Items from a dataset
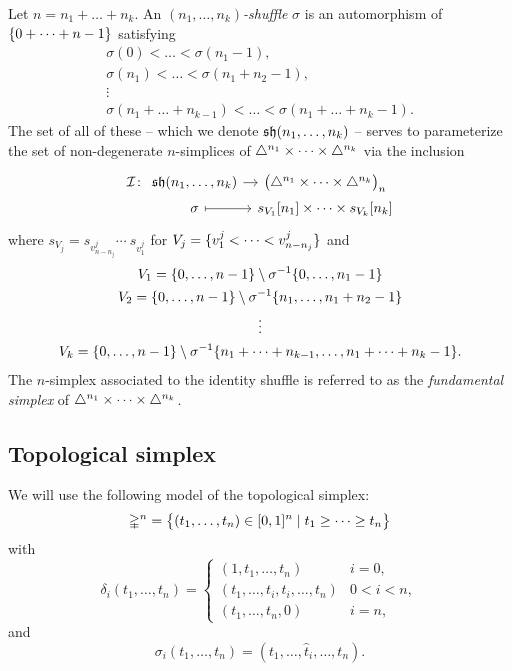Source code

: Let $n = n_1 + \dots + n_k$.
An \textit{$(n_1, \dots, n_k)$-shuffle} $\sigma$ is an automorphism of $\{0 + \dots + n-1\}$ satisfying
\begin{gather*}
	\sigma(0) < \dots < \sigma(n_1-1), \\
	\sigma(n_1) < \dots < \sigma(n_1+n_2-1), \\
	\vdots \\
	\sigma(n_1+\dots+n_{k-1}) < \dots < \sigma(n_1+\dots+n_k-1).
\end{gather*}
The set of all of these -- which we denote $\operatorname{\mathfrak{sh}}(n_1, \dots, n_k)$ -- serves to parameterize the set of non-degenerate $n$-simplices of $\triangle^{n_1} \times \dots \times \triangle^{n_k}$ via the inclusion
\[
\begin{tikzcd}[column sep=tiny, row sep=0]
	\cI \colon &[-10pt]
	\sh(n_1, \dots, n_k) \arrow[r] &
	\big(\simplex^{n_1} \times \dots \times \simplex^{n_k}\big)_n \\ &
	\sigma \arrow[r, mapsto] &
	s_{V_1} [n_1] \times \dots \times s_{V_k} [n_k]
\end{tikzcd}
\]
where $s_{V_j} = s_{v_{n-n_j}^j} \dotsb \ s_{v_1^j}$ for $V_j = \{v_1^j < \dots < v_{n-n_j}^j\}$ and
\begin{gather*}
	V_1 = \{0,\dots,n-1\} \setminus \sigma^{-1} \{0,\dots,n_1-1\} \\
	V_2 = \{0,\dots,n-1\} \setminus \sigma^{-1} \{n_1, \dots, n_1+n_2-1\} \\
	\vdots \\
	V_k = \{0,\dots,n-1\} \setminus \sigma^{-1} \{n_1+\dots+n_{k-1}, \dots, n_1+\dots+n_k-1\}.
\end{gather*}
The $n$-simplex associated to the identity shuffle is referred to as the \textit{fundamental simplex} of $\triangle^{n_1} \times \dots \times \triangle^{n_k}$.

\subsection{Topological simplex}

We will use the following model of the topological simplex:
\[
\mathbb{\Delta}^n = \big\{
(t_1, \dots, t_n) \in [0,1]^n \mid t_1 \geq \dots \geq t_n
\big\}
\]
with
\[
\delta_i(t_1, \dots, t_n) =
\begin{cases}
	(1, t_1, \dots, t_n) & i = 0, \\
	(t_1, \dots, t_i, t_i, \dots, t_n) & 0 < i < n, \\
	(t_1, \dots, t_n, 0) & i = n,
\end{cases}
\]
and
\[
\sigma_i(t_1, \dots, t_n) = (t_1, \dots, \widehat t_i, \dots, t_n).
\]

**WHAT IS REQUIRED**: Across all the records, find the lines containing the word "triangle" and reproduce each one.

**TASK RESPONSE**:
The set of all of these -- which we denote $\operatorname{\mathfrak{sh}}(n_1, \dots, n_k)$ -- serves to parameterize the set of non-degenerate $n$-simplices of $\triangle^{n_1} \times \dots \times \triangle^{n_k}$ via the inclusion
The $n$-simplex associated to the identity shuffle is referred to as the \textit{fundamental simplex} of $\triangle^{n_1} \times \dots \times \triangle^{n_k}$.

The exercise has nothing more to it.